Background: Prolactinomas are the most common hormone-secreting pituitary tumors and are a common cause of anovulation and infertility. Giant prolactinomas (0.5–4.4% of all pituitary tumors) are rare tumors characterized by their large size (>4 cm), compressive symptoms and extremely high prolactin secretion (>1000 ng/ml). Men are most commonly affected, with a reported male to female ratio of 9:1.

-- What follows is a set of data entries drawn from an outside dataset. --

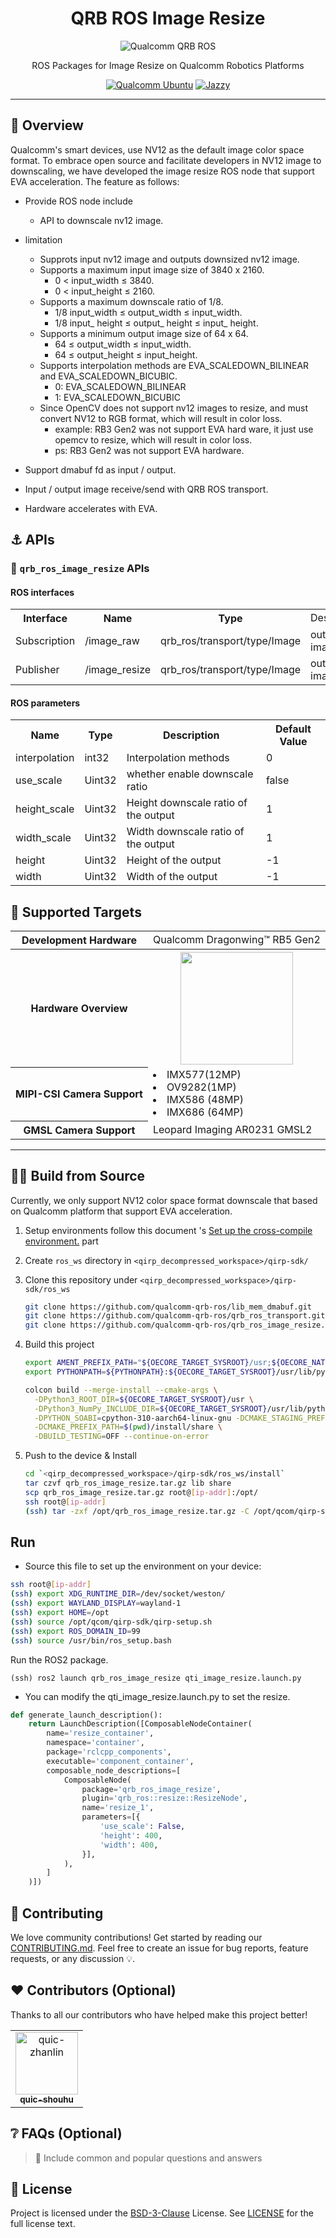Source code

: <div align="center">
  <h1>QRB ROS Image Resize</h1>
  <p align="center">
    <img src="https://s7d1.scene7.com/is/image/dmqualcommprod/rb3gen2-dev-kits-hero-7" alt="Qualcomm QRB ROS" title="Qualcomm QRB ROS" />
  </p>
  <p>ROS Packages for Image Resize on Qualcomm Robotics Platforms</p>
  <a href="https://ubuntu.com/download/qualcomm-iot" target="_blank"><img src="https://img.shields.io/badge/Qualcomm%20Ubuntu-E95420?style=for-the-badge&logo=ubuntu&logoColor=white" alt="Qualcomm Ubuntu"></a>
  <a href="https://docs.ros.org/en/jazzy/" target="_blank"><img src="https://img.shields.io/badge/ROS%20Jazzy-1c428a?style=for-the-badge&logo=ros&logoColor=white" alt="Jazzy"></a>
</div>

---

## 👋 Overview

Qualcomm's smart devices, use NV12 as the default image color space format. To embrace open source and facilitate developers in NV12 image to downscaling, we have developed the image resize ROS node that support EVA acceleration. The feature as follows:

- Provide ROS node include
  - API to downscale nv12 image.

- limitation
  - Supprots input nv12 image and outputs downsized nv12 image.
  - Supports a maximum input image size of 3840 x 2160.
    - 0 < input_width ≤ 3840.
    - 0 < input_height ≤ 2160.
  - Supports a maximum downscale ratio of 1/8.
    -  1/8 input_width ≤ output_width ≤ input_width.
    -  1/8 input_ height ≤ output_ height ≤ input_ height.
  - Supports a minimum output image size of 64 x 64.
    - 64 ≤ output_width ≤ input_width.
    - 64 ≤ output_height ≤ input_height.
  - Supports interpolation methods are EVA_SCALEDOWN_BILINEAR and EVA_SCALEDOWN_BICUBIC.
    - 0: EVA_SCALEDOWN_BILINEAR
    - 1: EVA_SCALEDOWN_BICUBIC
  - Since OpenCV does not support nv12 images to resize, and must convert NV12 to RGB format, which will result in color loss.
    - example: RB3 Gen2 was not support EVA hard ware, it just use opemcv to resize, which will result in color loss.
    - ps: RB3 Gen2 was not support EVA hardware.

- Support dmabuf fd as input / output.

- Input / output image receive/send with QRB ROS transport.
- Hardware accelerates with EVA.

## ⚓ APIs

### 🔹 `qrb_ros_image_resize` APIs

#### ROS interfaces

<table>
  <tr>
    <th>Interface</th>
    <th>Name</th>
    <th>Type</th>
    <td>Description</td>
  </tr>
  <tr>
    <td>Subscription</td>
    <td>/image_raw</td>
    <td>qrb_ros/transport/type/Image</td>
    <td>output image</td>
  </tr>
  <tr>
    <td>Publisher</td>
    <td>/image_resize</td>
    <td>qrb_ros/transport/type/Image</td>
    <td>output image</td>
  </tr>
</table>

#### ROS parameters

<table>
  <tr>
    <th>Name</th>
    <th>Type</th>
    <th>Description</td>
    <th>Default Value</td>
  </tr>
  <tr>
    <td>interpolation</td>
    <td>int32</td>
    <td>Interpolation methods</td>
    <td>0</td>
  </tr>
  <tr>
    <td>use_scale</td>
    <td>Uint32</td>
    <td>whether enable downscale ratio</td>
    <td>false</td>
  </tr>
  <tr>
    <td>height_scale</td>
    <td>Uint32</td>
    <td>Height downscale ratio of the output</td>
    <td>1</td>
  </tr>
  <tr>
    <td>width_scale</td>
    <td>Uint32</td>
    <td>Width downscale ratio of the output</td>
    <td>1</td>
  </tr>
  <tr>
    <td>height</td>
    <td>Uint32</td>
    <td>Height of the output</td>
    <td>-1</td>
  </tr>
  <tr>
    <td>width</td>
    <td>Uint32</td>
    <td>Width of the output</td>
    <td>-1</td>
  </tr>
</table>

## 🎯 Supported Targets

<table >
  <tr>
    <th>Development Hardware</th>
    <td>Qualcomm Dragonwing™ RB5 Gen2</td>
  </tr>
  <tr>
    <th>Hardware Overview</th>
    <th><a href="https://www.qualcomm.com/developer/hardware/rb3-gen-2-development-kit"><img src="https://s7d1.scene7.com/is/image/dmqualcommprod/rb3-gen2-carousel?fmt=webp-alpha&qlt=85" width="180"/></a></th>
  </tr>
  <tr>
    <th>MIPI-CSI Camera Support</th>
    <td><li>IMX577(12MP)</li><li>OV9282(1MP)</li><li>IMX586 (48MP)</li><li>IMX686 (64MP)</li></td>
  </tr>
  <tr>
    <th>GMSL Camera Support</th>
    <td>Leopard Imaging AR0231 GMSL2</td>
  </tr>
</table>

---

## 👨‍💻 Build from Source

Currently, we only support NV12 color space format downscale that based on Qualcomm platform that support EVA acceleration.

1. Setup environments follow this document 's [Set up the cross-compile environment.](https://docs.qualcomm.com/bundle/publicresource/topics/80-65220-2/develop-your-first-application_6.html?product=1601111740013072&facet=Qualcomm%20Intelligent%20Robotics%20(QIRP)%20Product%20SDK&state=releasecandidate) part

2. Create `ros_ws` directory in `<qirp_decompressed_workspace>/qirp-sdk/`

3. Clone this repository under `<qirp_decompressed_workspace>/qirp-sdk/ros_ws`
     ```bash
     git clone https://github.com/qualcomm-qrb-ros/lib_mem_dmabuf.git
     git clone https://github.com/qualcomm-qrb-ros/qrb_ros_transport.git
     git clone https://github.com/qualcomm-qrb-ros/qrb_ros_image_resize.git
     ```
4. Build this project
     ```bash
     export AMENT_PREFIX_PATH="${OECORE_TARGET_SYSROOT}/usr;${OECORE_NATIVE_SYSROOT}/usr"
     export PYTHONPATH=${PYTHONPATH}:${OECORE_TARGET_SYSROOT}/usr/lib/python3.10/site-packages

     colcon build --merge-install --cmake-args \
       -DPython3_ROOT_DIR=${OECORE_TARGET_SYSROOT}/usr \
       -DPython3_NumPy_INCLUDE_DIR=${OECORE_TARGET_SYSROOT}/usr/lib/python3.10/site-packages/numpy/core/include \
       -DPYTHON_SOABI=cpython-310-aarch64-linux-gnu -DCMAKE_STAGING_PREFIX=$(pwd)/install \
       -DCMAKE_PREFIX_PATH=$(pwd)/install/share \
       -DBUILD_TESTING=OFF --continue-on-error
     ```
5. Push to the device & Install
     ```bash
     cd `<qirp_decompressed_workspace>/qirp-sdk/ros_ws/install`
     tar czvf qrb_ros_image_resize.tar.gz lib share
     scp qrb_ros_image_resize.tar.gz root@[ip-addr]:/opt/
     ssh root@[ip-addr]
     (ssh) tar -zxf /opt/qrb_ros_image_resize.tar.gz -C /opt/qcom/qirp-sdk/usr/
     ```
## Run

- Source this file to set up the environment on your device:

```bash
ssh root@[ip-addr]
(ssh) export XDG_RUNTIME_DIR=/dev/socket/weston/
(ssh) export WAYLAND_DISPLAY=wayland-1
(ssh) export HOME=/opt
(ssh) source /opt/qcom/qirp-sdk/qirp-setup.sh
(ssh) export ROS_DOMAIN_ID=99
(ssh) source /usr/bin/ros_setup.bash

```

Run the ROS2 package.

```
(ssh) ros2 launch qrb_ros_image_resize qti_image_resize.launch.py
```

- You can modify the qti_image_resize.launch.py to set the resize.

```python
def generate_launch_description():
    return LaunchDescription([ComposableNodeContainer(
        name='resize_container',
        namespace='container',
        package='rclcpp_components',
        executable='component_container',
        composable_node_descriptions=[
            ComposableNode(
                package='qrb_ros_image_resize',
                plugin='qrb_ros::resize::ResizeNode',
                name='resize_1',
                parameters=[{
                    'use_scale': False,
                    'height': 400,
                    'width': 400,
                }],
            ),
        ]
    )])
```

## 🤝 Contributing

We love community contributions! Get started by reading our [CONTRIBUTING.md](CONTRIBUTING.md).
Feel free to create an issue for bug reports, feature requests, or any discussion 💡.

## ❤️ Contributors (Optional)

Thanks to all our contributors who have helped make this project better!

<table>
  <tr>
    <td align="center"><a href="https://github.com/quic-zhanlin"><img src="https://avatars.githubusercontent.com/u/174774501?v=4" width="100" height="100" alt="quic-zhanlin"/><br /><sub><b>quic-shouhu</b></sub></a></td>
  </tr>
</table>

## ❔ FAQs (Optional)

> 📌 Include common and popular questions and answers

## 📜 License

Project is licensed under the [BSD-3-Clause](https://spdx.org/licenses/BSD-3-Clause.html) License. See [LICENSE](./LICENSE) for the full license text.
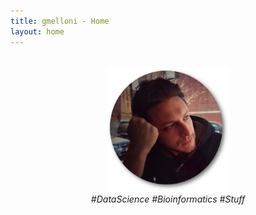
 ```yaml
---
title: gmelloni - Home
layout: home
---
```

<br>

<div style="text-align:center">
<img src ="images/round_photo_me3.png" height="200"/>
</div>


<div style="text-align:center">
<i>#DataScience #Bioinformatics #Stuff</i>
</div>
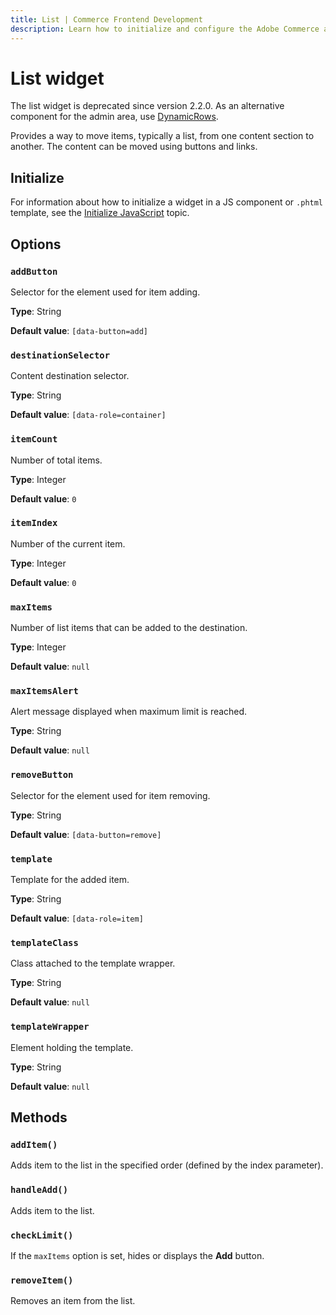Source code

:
 ```yaml
---
title: List | Commerce Frontend Development
description: Learn how to initialize and configure the Adobe Commerce and Magento Open Source List widget.
---
```


# List widget

<InlineAlert variant="warning" slots="text" />

The list widget is deprecated since version 2.2.0. As an alternative component for the admin area, use [DynamicRows](/src/pages/ui-components/components/dynamic-rows.md).

Provides a way to move items, typically a list, from one content section to another.
The content can be moved using buttons and links.

## Initialize

For information about how to initialize a widget in a JS component or `.phtml` template, see the [Initialize JavaScript](../init.md) topic.

## Options

### `addButton`

Selector for the element used for item adding.

**Type**: String

**Default value**: `[data-button=add]`

### `destinationSelector`

Content destination selector.

**Type**: String

**Default value**: `[data-role=container]`

### `itemCount`

Number of total items.

**Type**: Integer

**Default value**: `0`

### `itemIndex`

Number of the current item.

**Type**: Integer

**Default value**: `0`

### `maxItems`

Number of list items that can be added to the destination.

**Type**: Integer

**Default value**: `null`

### `maxItemsAlert`

Alert message displayed when maximum limit is reached.

**Type**: String

**Default value**: `null`

### `removeButton`

Selector for the element used for item removing.

**Type**: String

**Default value**: `[data-button=remove]`

### `template`

Template for the added item.

**Type**: String

**Default value**: `[data-role=item]`

### `templateClass`

Class attached to the template wrapper.

**Type**: String

**Default value**: `null`

### `templateWrapper`

Element holding the template.

**Type**: String

**Default value**: `null`

## Methods

### `addItem()`

Adds item to the list in the specified order (defined by the index parameter).

### `handleAdd()`

Adds item to the list.

### `checkLimit()`

If the `maxItems` option is set, hides or displays the **Add** button.

### `removeItem()`

Removes an item from the list.
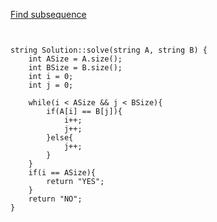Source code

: [Find subsequence](https://www.scaler.com/academy/mentee-dashboard/class/34485/homework/problems/4831?navref=cl_tt_nv)

```


string Solution::solve(string A, string B) {
    int ASize = A.size();
    int BSize = B.size();
    int i = 0;
    int j = 0;

    while(i < ASize && j < BSize){
        if(A[i] == B[j]){
            i++;
            j++;
        }else{
            j++;
        }
    }
    if(i == ASize){
        return "YES";
    }
    return "NO";
}




```
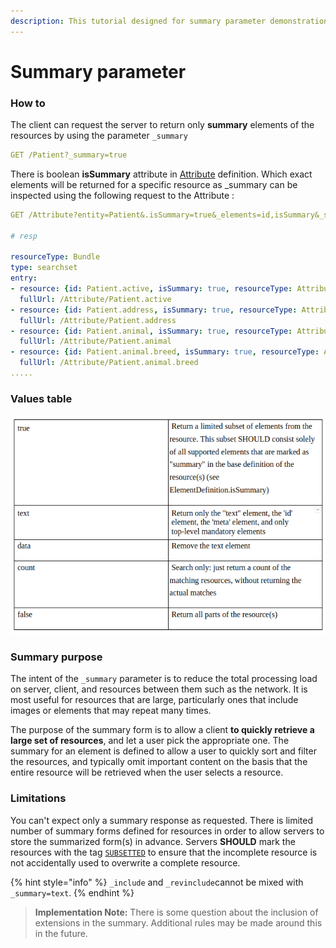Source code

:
 ```yaml
---
description: This tutorial designed for summary parameter demonstration purposes
---
```


# Summary parameter

### How to

The client can request the server to return only **summary** elements of the resources by using the parameter `_summary`

```yaml
GET /Patient?_summary=true
```

There is boolean **isSummary** attribute in [Attribute](../../../core-modules/entities-and-attributes.md) definition. Which exact elements will be returned for a specific resource as \_summary can be inspected using the following request to the Attribute :

```yaml
GET /Attribute?entity=Patient&.isSummary=true&_elements=id,isSummary&_sort=_id

# resp

resourceType: Bundle
type: searchset
entry:
- resource: {id: Patient.active, isSummary: true, resourceType: Attribute}
  fullUrl: /Attribute/Patient.active
- resource: {id: Patient.address, isSummary: true, resourceType: Attribute}
  fullUrl: /Attribute/Patient.address
- resource: {id: Patient.animal, isSummary: true, resourceType: Attribute}
  fullUrl: /Attribute/Patient.animal
- resource: {id: Patient.animal.breed, isSummary: true, resourceType: Attribute}
  fullUrl: /Attribute/Patient.animal.breed
.....
```

### Values table

![Summary parameter values table](../../../.gitbook/assets/image%20%2855%29.png)

### Summary purpose

The intent of the `_summary` parameter is to reduce the total processing load on server, client, and resources between them such as the network. It is most useful for resources that are large, particularly ones that include images or elements that may repeat many times.

The purpose of the summary form is to allow a client **to quickly retrieve a large set of resources**, and let a user pick the appropriate one. The summary for an element is defined to allow a user to quickly sort and filter the resources, and typically omit important content on the basis that the entire resource will be retrieved when the user selects a resource.

### Limitations

You can't expect only a summary response as requested. There is limited number of summary forms defined for resources in order to allow servers to store the summarized form\(s\) in advance. Servers **SHOULD** mark the resources with the tag [`SUBSETTED`](https://www.hl7.org/fhir/v3/SecurityIntegrityObservationValue/cs.html#SUBSETTED) to ensure that the incomplete resource is not accidentally used to overwrite a complete resource.

{% hint style="info" %}
`_include` and `_revinclude`cannot be mixed with `_summary=text`.
{% endhint %}

> **Implementation Note:** There is some question about the inclusion of extensions in the summary. Additional rules may be made around this in the future.

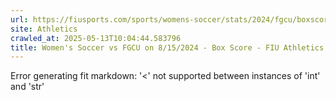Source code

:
 ```yaml
---
url: https://fiusports.com/sports/womens-soccer/stats/2024/fgcu/boxscore/12496
site: Athletics
crawled_at: 2025-05-13T10:04:44.583796
title: Women's Soccer vs FGCU on 8/15/2024 - Box Score - FIU Athletics
---
```


Error generating fit markdown: '<' not supported between instances of 'int' and 'str'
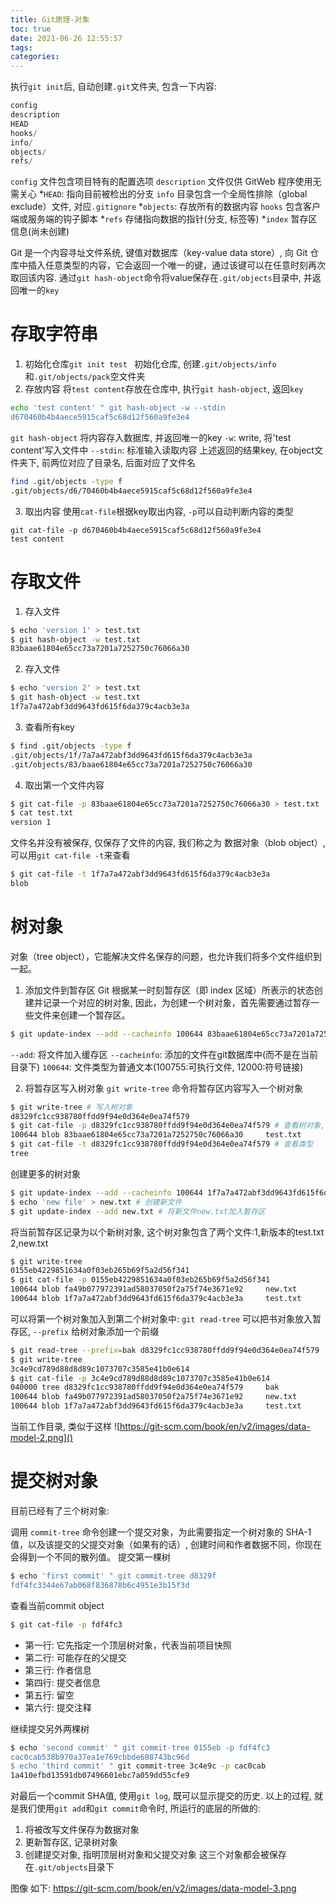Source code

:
 ```yaml
---
title: Git原理-对象
toc: true
date: 2021-06-26 12:55:57
tags:
categories:
---
```


执行`git init`后, 自动创建`.git`文件夹, 包含一下内容:
```s
config
description
HEAD
hooks/
info/
objects/
refs/
```

`config` 文件包含项目特有的配置选项
`description` 文件仅供 GitWeb 程序使用无需关心
*`HEAD`: 指向目前被检出的分支
`info` 目录包含一个全局性排除（global exclude）文件, 对应`.gitignore`
*`objects`: 存放所有的数据内容
`hooks` 包含客户端或服务端的钩子脚本
*`refs` 存储指向数据的指针(分支, 标签等)
*`index` 暂存区信息(尚未创建)

Git 是一个内容寻址文件系统, 键值对数据库（key-value data store）, 向 Git 仓库中插入任意类型的内容，它会返回一个唯一的键，通过该键可以在任意时刻再次取回该内容. 通过`git hash-object`命令将value保存在`.git/objects`目录中, 并返回唯一的`key`


# 存取字符串
1. 初始化仓库`git init test `
初始化仓库, 创建`.git/objects/info`和`.git/objects/pack`空文件夹
2. 存放内容
将`test content`存放在仓库中, 执行`git hash-object`, 返回`key`
```sh
echo 'test content' " git hash-object -w --stdin
d670460b4b4aece5915caf5c68d12f560a9fe3e4
```
`git hash-object` 将内容存入数据库, 并返回唯一的key
`-w`: write, 将'test content'写入文件中
`--stdin`: 标准输入读取内容
上述返回的结果key, 在object文件夹下, 前两位对应了目录名, 后面对应了文件名
```sh
find .git/objects -type f
.git/objects/d6/70460b4b4aece5915caf5c68d12f560a9fe3e4
```
3. 取出内容
使用`cat-file`根据key取出内容, `-p`可以自动判断内容的类型
```
git cat-file -p d670460b4b4aece5915caf5c68d12f560a9fe3e4
test content
```

# 存取文件


1. 存入文件
```sh
$ echo 'version 1' > test.txt
$ git hash-object -w test.txt
83baae61804e65cc73a7201a7252750c76066a30
```
2. 存入文件
```sh
$ echo 'version 2' > test.txt
$ git hash-object -w test.txt
1f7a7a472abf3dd9643fd615f6da379c4acb3e3a
```
3. 查看所有key
```sh
$ find .git/objects -type f
.git/objects/1f/7a7a472abf3dd9643fd615f6da379c4acb3e3a
.git/objects/83/baae61804e65cc73a7201a7252750c76066a30
```

4. 取出第一个文件内容
```sh
$ git cat-file -p 83baae61804e65cc73a7201a7252750c76066a30 > test.txt
$ cat test.txt
version 1
```


文件名并没有被保存, 仅保存了文件的内容, 我们称之为 数据对象（blob object）,可以用`git cat-file -t`来查看
```sh
$ git cat-file -t 1f7a7a472abf3dd9643fd615f6da379c4acb3e3a
blob
```


# 树对象
对象（tree object），它能解决文件名保存的问题，也允许我们将多个文件组织到一起。 

1. 添加文件到暂存区
Git 根据某一时刻暂存区（即 index 区域）所表示的状态创建并记录一个对应的树对象, 因此，为创建一个树对象，首先需要通过暂存一些文件来创建一个暂存区。 
```sh
$ git update-index --add --cacheinfo 100644 83baae61804e65cc73a7201a7252750c76066a30 test.txt
```
`--add`: 将文件加入缓存区
`--cacheinfo`: 添加的文件在git数据库中(而不是在当前目录下)
`100644`: 文件类型为普通文本(100755:可执行文件, 12000:符号链接)

2. 将暂存区写入树对象
`git write-tree` 命令将暂存区内容写入一个树对象
```sh
$ git write-tree # 写入树对象
d8329fc1cc938780ffdd9f94e0d364e0ea74f579
$ git cat-file -p d8329fc1cc938780ffdd9f94e0d364e0ea74f579 # 查看树对象, -p自动判断为树对象
100644 blob 83baae61804e65cc73a7201a7252750c76066a30     test.txt
$ git cat-file -t d8329fc1cc938780ffdd9f94e0d364e0ea74f579 # 查看类型
tree
```

创建更多的树对象
```sh
$ git update-index --add --cacheinfo 100644 1f7a7a472abf3dd9643fd615f6da379c4acb3e3a test.txt # test.txt version2版本加入暂存区
$ echo 'new file' > new.txt # 创建新文件
$ git update-index --add new.txt # 将新文件new.txt加入暂存区
```
将当前暂存区记录为以个新树对象, 这个树对象包含了两个文件:1,新版本的test.txt 2,new.txt
```sh
$ git write-tree
0155eb4229851634a0f03eb265b69f5a2d56f341
$ git cat-file -p 0155eb4229851634a0f03eb265b69f5a2d56f341
100644 blob fa49b077972391ad58037050f2a75f74e3671e92     new.txt
100644 blob 1f7a7a472abf3dd9643fd615f6da379c4acb3e3a     test.txt
```

可以将第一个树对象加入到第二个树对象中:
`git read-tree` 可以把书对象放入暂存区, `--prefix` 给树对象添加一个前缀

```sh
$ git read-tree --prefix=bak d8329fc1cc938780ffdd9f94e0d364e0ea74f579
$ git write-tree
3c4e9cd789d88d8d89c1073707c3585e41b0e614
$ git cat-file -p 3c4e9cd789d88d8d89c1073707c3585e41b0e614
040000 tree d8329fc1cc938780ffdd9f94e0d364e0ea74f579     bak
100644 blob fa49b077972391ad58037050f2a75f74e3671e92     new.txt
100644 blob 1f7a7a472abf3dd9643fd615f6da379c4acb3e3a     test.txt
```
当前工作目录, 类似于这样
![https://git-scm.com/book/en/v2/images/data-model-2.png]()


# 提交树对象
目前已经有了三个树对象:


调用 `commit-tree` 命令创建一个提交对象，为此需要指定一个树对象的 SHA-1 值，以及该提交的父提交对象（如果有的话）,
创建时间和作者数据不同，你现在会得到一个不同的散列值。
提交第一棵树
```sh
$ echo 'first commit' " git commit-tree d8329f
fdf4fc3344e67ab068f836878b6c4951e3b15f3d
```
查看当前commit object
```sh
$ git cat-file -p fdf4fc3
```
- 第一行: 它先指定一个顶层树对象，代表当前项目快照
- 第二行: 可能存在的父提交
- 第三行: 作者信息
- 第四行: 提交者信息
- 第五行: 留空
- 第六行: 提交注释


继续提交另外两棵树
```sh
$ echo 'second commit' " git commit-tree 0155eb -p fdf4fc3
cac0cab538b970a37ea1e769cbbde608743bc96d
$ echo 'third commit' " git commit-tree 3c4e9c -p cac0cab
1a410efbd13591db07496601ebc7a059dd55cfe9
```

对最后一个commit SHA值, 使用`git log`, 既可以显示提交的历史.
以上的过程, 就是我们使用`git add`和`git commit`命令时, 所运行的底层的所做的:
1. 将被改写文件保存为数据对象
2. 更新暂存区, 记录树对象
3. 创建提交对象, 指明顶层树对象和父提交对象
这三个对象都会被保存在`.git/objects`目录下

图像 如下:
https://git-scm.com/book/en/v2/images/data-model-3.png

Case report: We present the rare case of 53-years-old female, with a history of amenorrhea from age 35, who was never investigated or treated. In December 2015 she was admitted in the neurosurgery department for severe headaches and visual impairment. On clinical examination, left eye mydriasis and left lateral nystagmus were noted. A head CT showed a pituitary tumor of 55 mm diameter, invading the sphenoid sinus, both cavernous sinuses, the left orbit and compressing the third ventricle, with mass effect. The blood tests revealed a very high serum prolactin of 32625 ng/ml (4–23) and low sexual and gonadotrophic hormones. Given the clinical and CT aspects, decompressive transcranial surgery was performed, resulting in rapid improvement of the neurological signs and lowering of the PRL levels to 1980 ng/ml. Nasal fistula and transient diabetes insipidus occurred after surgery and were cured by sphenoid sinus filling and treatment with desmopressin. For the residual prolactin secretion, Cabergoline treatment was started (1.5–2 mg/week) which resulted in prolactin suppression and diminuation of the tumoral remaint. The restoration of the gonadotrophic secretion resulted in numerous painful ovarian cysts that were cured by bilateral oophorectomy.

Conclusions: We present this rare case in order to highlight the importance of the etiological investigation of secondary amenorrhea in women. The patient almost died because of the mass effect of a benign tumor, easily manageable by medical treatment and suffered multiple complications due to the neglect of her secondary amenorrhea.